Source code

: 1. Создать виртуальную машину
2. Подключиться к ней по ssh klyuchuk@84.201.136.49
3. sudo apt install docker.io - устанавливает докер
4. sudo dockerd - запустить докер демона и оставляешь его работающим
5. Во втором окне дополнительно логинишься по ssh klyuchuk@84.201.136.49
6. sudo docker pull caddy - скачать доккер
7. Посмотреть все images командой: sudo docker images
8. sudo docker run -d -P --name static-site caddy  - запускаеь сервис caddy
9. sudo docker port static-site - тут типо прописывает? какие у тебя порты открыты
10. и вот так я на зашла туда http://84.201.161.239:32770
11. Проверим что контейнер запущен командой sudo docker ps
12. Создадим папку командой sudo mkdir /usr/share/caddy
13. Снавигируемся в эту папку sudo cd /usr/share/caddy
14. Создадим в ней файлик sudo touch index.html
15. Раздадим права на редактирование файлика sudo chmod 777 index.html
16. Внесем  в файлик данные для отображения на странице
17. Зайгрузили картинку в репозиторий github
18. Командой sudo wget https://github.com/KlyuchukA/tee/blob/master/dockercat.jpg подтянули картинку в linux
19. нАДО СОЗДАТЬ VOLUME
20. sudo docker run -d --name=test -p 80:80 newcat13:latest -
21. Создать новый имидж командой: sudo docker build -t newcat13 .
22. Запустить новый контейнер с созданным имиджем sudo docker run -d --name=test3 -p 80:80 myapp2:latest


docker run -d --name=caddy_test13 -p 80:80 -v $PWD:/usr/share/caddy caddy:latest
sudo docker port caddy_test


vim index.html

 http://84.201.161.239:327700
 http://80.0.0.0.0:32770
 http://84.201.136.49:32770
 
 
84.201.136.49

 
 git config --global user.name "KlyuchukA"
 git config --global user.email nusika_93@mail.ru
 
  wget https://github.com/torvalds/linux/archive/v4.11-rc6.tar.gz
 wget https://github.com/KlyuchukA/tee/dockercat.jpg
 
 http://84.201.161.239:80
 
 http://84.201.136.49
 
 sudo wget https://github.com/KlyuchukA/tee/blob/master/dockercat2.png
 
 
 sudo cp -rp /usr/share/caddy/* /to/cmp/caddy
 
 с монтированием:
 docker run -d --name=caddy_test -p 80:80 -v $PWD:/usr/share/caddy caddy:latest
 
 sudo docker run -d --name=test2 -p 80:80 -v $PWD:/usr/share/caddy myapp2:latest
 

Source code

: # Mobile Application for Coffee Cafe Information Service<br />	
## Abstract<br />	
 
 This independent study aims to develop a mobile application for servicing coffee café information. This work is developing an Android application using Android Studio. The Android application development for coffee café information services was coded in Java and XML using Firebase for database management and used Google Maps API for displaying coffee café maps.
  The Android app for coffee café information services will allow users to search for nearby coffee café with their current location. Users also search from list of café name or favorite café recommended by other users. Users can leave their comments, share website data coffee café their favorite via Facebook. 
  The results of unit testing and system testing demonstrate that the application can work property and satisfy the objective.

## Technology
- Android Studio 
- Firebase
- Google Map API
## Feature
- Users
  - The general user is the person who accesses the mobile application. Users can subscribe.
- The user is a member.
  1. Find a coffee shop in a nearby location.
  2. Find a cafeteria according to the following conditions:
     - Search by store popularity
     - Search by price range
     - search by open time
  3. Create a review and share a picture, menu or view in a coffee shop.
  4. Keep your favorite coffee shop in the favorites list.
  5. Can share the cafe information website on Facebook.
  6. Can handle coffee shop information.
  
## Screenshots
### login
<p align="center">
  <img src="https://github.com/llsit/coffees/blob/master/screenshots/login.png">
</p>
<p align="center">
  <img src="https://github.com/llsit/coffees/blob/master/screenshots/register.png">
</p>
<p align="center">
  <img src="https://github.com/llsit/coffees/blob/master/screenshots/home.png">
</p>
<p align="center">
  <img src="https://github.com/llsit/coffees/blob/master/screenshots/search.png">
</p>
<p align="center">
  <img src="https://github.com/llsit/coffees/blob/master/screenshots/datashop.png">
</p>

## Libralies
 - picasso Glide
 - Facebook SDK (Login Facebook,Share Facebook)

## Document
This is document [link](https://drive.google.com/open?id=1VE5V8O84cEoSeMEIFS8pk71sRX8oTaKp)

------------------------------

[What to produce] Scan the data above and copy every line with "master" in it.

[Answer to this exercise]
18. Командой sudo wget https://github.com/KlyuchukA/tee/blob/master/dockercat.jpg подтянули картинку в linux
 sudo wget https://github.com/KlyuchukA/tee/blob/master/dockercat2.png
  <img src="https://github.com/llsit/coffees/blob/master/screenshots/login.png">
  <img src="https://github.com/llsit/coffees/blob/master/screenshots/register.png">
  <img src="https://github.com/llsit/coffees/blob/master/screenshots/home.png">
  <img src="https://github.com/llsit/coffees/blob/master/screenshots/search.png">
  <img src="https://github.com/llsit/coffees/blob/master/screenshots/datashop.png">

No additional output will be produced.